Pensilvanya’nın “Hizmete zarar gelmesin diye gerektiğinde intiharı bile düşünebilirsiniz” fetvasına kaç kişi uyar bilmiyorum ama bedeli daha hafif olan ruhsatlara (mesela “yalan ruhsatına”) çok sayıda “müşteri” çıkacağını şimdiden söyleyebilirim.
Motto şu: “Hizmet için yalan söyleyebilirsiniz.
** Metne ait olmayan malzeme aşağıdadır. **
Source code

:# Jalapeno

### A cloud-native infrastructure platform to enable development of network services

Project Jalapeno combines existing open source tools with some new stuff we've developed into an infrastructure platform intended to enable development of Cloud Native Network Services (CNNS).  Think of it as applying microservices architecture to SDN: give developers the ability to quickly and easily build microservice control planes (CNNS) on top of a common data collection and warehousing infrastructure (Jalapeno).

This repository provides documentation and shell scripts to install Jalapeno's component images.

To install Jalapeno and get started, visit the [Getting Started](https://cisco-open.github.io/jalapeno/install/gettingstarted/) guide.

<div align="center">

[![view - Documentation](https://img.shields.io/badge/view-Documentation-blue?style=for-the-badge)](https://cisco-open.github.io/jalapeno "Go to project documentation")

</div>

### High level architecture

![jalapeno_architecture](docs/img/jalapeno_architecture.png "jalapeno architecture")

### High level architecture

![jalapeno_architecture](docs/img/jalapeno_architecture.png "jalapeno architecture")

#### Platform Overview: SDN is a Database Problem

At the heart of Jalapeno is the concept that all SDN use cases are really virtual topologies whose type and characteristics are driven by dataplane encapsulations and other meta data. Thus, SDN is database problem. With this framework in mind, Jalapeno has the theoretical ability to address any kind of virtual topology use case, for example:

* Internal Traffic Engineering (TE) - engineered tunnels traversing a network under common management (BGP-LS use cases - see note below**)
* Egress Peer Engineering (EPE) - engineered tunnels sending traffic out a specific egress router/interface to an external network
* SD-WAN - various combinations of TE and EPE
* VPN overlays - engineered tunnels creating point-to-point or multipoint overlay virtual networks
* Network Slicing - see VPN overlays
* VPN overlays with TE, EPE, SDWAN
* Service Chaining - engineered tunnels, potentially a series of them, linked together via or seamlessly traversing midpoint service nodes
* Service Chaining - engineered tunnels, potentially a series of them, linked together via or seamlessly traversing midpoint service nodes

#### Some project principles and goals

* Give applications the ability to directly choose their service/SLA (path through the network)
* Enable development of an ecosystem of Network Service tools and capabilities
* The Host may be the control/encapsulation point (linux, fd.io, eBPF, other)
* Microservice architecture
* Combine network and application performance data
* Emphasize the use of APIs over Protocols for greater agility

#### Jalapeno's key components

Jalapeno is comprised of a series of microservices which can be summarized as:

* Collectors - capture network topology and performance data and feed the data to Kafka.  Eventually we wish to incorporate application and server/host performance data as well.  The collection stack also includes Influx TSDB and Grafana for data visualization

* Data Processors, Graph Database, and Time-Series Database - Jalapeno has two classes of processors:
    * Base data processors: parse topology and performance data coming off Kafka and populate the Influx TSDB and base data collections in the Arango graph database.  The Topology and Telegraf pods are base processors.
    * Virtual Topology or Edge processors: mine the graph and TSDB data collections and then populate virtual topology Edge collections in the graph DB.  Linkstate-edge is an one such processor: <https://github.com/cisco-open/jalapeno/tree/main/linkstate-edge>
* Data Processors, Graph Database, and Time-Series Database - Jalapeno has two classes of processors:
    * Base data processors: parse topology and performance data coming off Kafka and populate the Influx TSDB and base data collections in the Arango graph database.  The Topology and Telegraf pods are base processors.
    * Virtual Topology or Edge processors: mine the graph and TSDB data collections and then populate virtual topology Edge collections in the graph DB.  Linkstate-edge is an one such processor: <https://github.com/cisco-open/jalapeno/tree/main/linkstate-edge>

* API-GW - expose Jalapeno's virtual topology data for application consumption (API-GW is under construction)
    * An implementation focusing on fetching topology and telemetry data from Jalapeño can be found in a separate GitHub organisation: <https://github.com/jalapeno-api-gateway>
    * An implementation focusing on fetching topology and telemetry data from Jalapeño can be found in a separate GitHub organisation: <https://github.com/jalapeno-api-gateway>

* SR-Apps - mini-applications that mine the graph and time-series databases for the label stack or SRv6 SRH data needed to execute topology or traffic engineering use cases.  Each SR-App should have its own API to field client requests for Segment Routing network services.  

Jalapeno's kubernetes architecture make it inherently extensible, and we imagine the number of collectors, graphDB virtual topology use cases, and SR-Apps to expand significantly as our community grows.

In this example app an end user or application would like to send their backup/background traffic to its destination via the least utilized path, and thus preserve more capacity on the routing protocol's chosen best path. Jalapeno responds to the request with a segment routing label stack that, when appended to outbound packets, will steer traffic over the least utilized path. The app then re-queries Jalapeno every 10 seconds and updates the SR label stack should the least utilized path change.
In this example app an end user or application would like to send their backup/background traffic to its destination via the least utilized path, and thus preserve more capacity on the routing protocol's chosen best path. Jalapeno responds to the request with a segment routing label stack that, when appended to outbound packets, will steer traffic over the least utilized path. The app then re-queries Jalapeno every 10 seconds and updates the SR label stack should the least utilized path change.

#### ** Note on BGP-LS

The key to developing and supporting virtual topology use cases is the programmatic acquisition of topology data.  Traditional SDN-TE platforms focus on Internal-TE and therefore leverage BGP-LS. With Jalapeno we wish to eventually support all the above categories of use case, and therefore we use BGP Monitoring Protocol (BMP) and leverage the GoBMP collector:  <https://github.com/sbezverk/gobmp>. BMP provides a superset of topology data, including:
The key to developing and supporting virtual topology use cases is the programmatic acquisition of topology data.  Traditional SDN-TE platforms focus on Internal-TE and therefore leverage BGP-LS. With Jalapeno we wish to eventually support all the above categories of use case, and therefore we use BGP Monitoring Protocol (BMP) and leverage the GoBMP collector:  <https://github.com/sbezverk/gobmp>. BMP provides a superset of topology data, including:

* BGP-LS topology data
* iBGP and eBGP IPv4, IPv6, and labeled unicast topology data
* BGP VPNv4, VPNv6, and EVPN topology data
Günaha girmezsiniz.”
Hizmet lafın gelişi elbette... Düpedüz “terör örgütü...” İsmi de FETÖ.
Hayır, FETÖ diye bir şey yokmuş. Bu, “hizmet”i karalamak isteyen Erdoğan’ın bir uydurmasıymış.
Haşhaşiler böyle diyor.
Hâlâ (ve utanmadan) hiçbir şey olmamış gibi “hizmet” lafını dolaşımda tutuyorlar ve bir de “Gönül erlerine iftira atıyorsunuz” diyerek üste çıkmaya çalışıyorlar.
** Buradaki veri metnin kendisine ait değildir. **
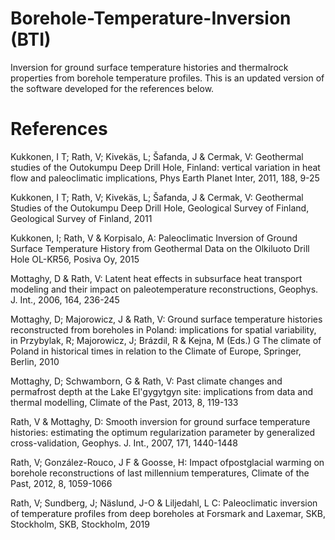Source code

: # Borehole-Temperature-Inversion (BTI) 
Inversion for ground surface temperature histories and thermalrock properties from borehole temperature profiles. This is an
updated version of the software developed for the references below. 

# References 
Kukkonen, I T; Rath, V; Kivekäs, L; Šafanda, J & Cermak, V: Geothermal studies of the Outokumpu Deep Drill Hole, Finland: vertical
variation in heat flow and paleoclimatic implications, Phys Earth Planet Inter, 2011, 188, 9-25

Kukkonen, I T; Rath, V; Kivekäs, L; Šafanda, J & Cermak, V: Geothermal Studies of the Outokumpu Deep Drill Hole, Geological Survey
of Finland, Geological Survey of Finland, 2011 

Kukkonen, I; Rath, V & Korpisalo, A: Paleoclimatic Inversion of Ground Surface Temperature History from Geothermal Data on the
Olkiluoto Drill Hole OL-KR56, Posiva Oy, 2015 

Mottaghy, D & Rath, V: Latent heat effects in subsurface heat transport modeling and their impact on paleotemperature
reconstructions, Geophys. J. Int., 2006, 164, 236-245 

Mottaghy, D; Majorowicz, J & Rath, V: Ground surface temperature histories reconstructed from boreholes in Poland: implications
for spatial variability, in Przybylak, R; Majorowicz, J; Brázdil, R & Kejna, M (Eds.) G The climate of Poland in historical times in relation to the Climate of Europe, Springer, Berlin, 2010 

Mottaghy, D; Schwamborn, G & Rath, V: Past climate changes and permafrost depth at the Lake El'gygytgyn site: implications from
data and thermal modelling, Climate of the Past, 2013, 8, 119-133 

Rath, V & Mottaghy, D: Smooth inversion for ground surface temperature histories: estimating the optimum regularization
parameter by generalized cross-validation, Geophys. J. Int., 2007, 171, 1440-1448 

Rath, V; González-Rouco, J F & Goosse, H: Impact ofpostglacial warming on borehole reconstructions of last millennium
temperatures, Climate of the Past, 2012, 8, 1059-1066 

Rath, V; Sundberg, J; Näslund, J-O & Liljedahl, L C: Paleoclimatic inversion of temperature profiles from deep boreholes at Forsmark and Laxemar, SKB, Stockholm, SKB, Stockholm, 2019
Biri çok bozulmuş mesela...
Şu an Amerika’da firari bulunuyor...
Dönemin hava kuvveleri mensuplarından Bilgin Balanlı’ya iftira atan ve tutuklanmasını sağlayan kişi...
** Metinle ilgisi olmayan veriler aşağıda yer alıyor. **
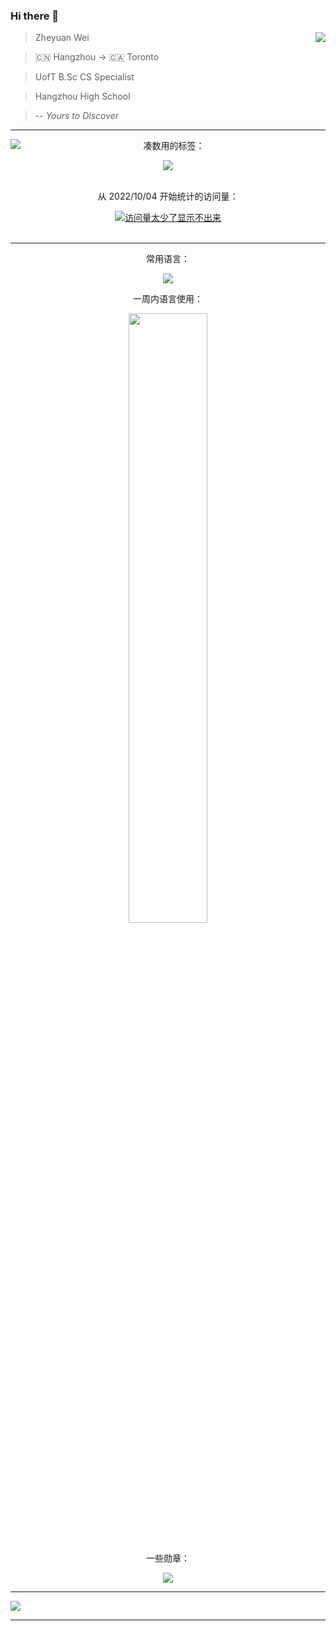 ### Hi there 👋

<!--
**JANERUBBISHTOEAT/JANERUBBISHTOEAT** is a ✨ _special_ ✨ repository because its `README.md` (this file) appears on your GitHub profile.

Here are some ideas to get you started:

- 🔭 I’m currently working on ...
- 🌱 I’m currently learning ...
- 👯 I’m looking to collaborate on ...
- 🤔 I’m looking for help with ...
- 💬 Ask me about ...
- 📫 How to reach me: ...
- 😄 Pronouns: ...
- ⚡ Fun fact: ...
-->

<a href="https://github.com/JANERUBBISHTOEAT">
  <img align="right" src="https://github-readme-stats-azmiao.vercel.app/api?username=JANERUBBISHTOEAT&count_private=true&show_icons=true&bg_color=30,e96443,904e95&title_color=fff&text_color=fff&icon_color=ef8539" />
</a>

> Zheyuan Wei

> 🇨🇳 Hangzhou -> 🇨🇦 Toronto

> UofT B.Sc CS Specialist

> Hangzhou High School

> *-- Yours to Discover*

---

<div align="center">
  <div>
    <a href="https://github.com/JANERUBBISHTOEAT">
      <img align="left" src="https://streak-stats.demolab.com/?user=JANERUBBISHTOEAT&theme=vue&count_private=true" />
    </a>
    <p>凑数用的标签：</p>
    <img src="https://img.shields.io/badge/dynamic/json?color=41b883&label=GitHub&query=%24.data.totalSubs&suffix=followers&url=https%3A%2F%2Fapi.spencerwoo.com%2Fsubstats%2F%3Fsource%3Dgithub%26queryKey%3DJANERUBBISHTOEAT" />
    <br/>
    <br/>
    <p>从 2022/10/04 开始统计的访问量：</p>
    <a href="https://github.com/JANERUBBISHTOEAT">
<!--       <img src="https://visitor-badge.glitch.me/badge?page_id=JANERUBBISHTOEAT.visitor-badge&left_text=My%20Page%20Visitors" alt="访问量太少了显示不出来"/> -->
      <a href="https://visitorbadge.io/status?path=JANERUBBISHTOEAT"><img src="https://api.visitorbadge.io/api/visitors?path=JANERUBBISHTOEAT&label=My%20Page%20Visitors&countColor=%2337d67a&style=flat&labelStyle=none" alt="访问量太少了显示不出来"/></a>
    </a>
  </div>
</div>
  
<br/>

---

<div align="center">

  <div>
    <p>常用语言：</p>
    <img src="https://github-readme-stats.vercel.app/api/top-langs/?username=janerubbishtoeat&layout=compact" />
    <p>一周内语言使用：</p>
    <a href="https://github.com/JANERUBBISHTOEAT"><img width="50%" src="https://wakatime.com/share/@JANERUBBISHTOEAT/c5013d43-d596-461b-b2b5-1cb8ed29b428.png" /></a>
  </div>
  <br/>
  <div>
    <p>一些勋章：</p>
    <img src="https://github-profile-trophy.vercel.app/?username=JANERUBBISHTOEAT&theme=flat&no-frame=true&margin-w=30&count_private=true" />
  </div>
</div>

---

<div>
  <a href="https://github.com/JANERUBBISHTOEAT">
    <img src="https://github-readme-activity-graph.vercel.app/graph?username=JANERUBBISHTOEAT&theme=minimal" />
  </a>
  
</div>

---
Diyor ki, “Falanca gazeteciye hakkımı helal etmeyeceğim. 15 Temmuz’u hizmete yamamaya çalışıyor.”
Kime yamayacaktık?
15 Temmuz girişimi, “hizmet” dediğiniz ve biricik mesaisi iftira atmak, masum insanlara kumpas kurmak, yatak odalarına kamera sokmak, haraç toplamak olan vahşi örgütünüzün (ve eli kanlı gönül erlerinizin) eseri değilse, kimin eseriydi?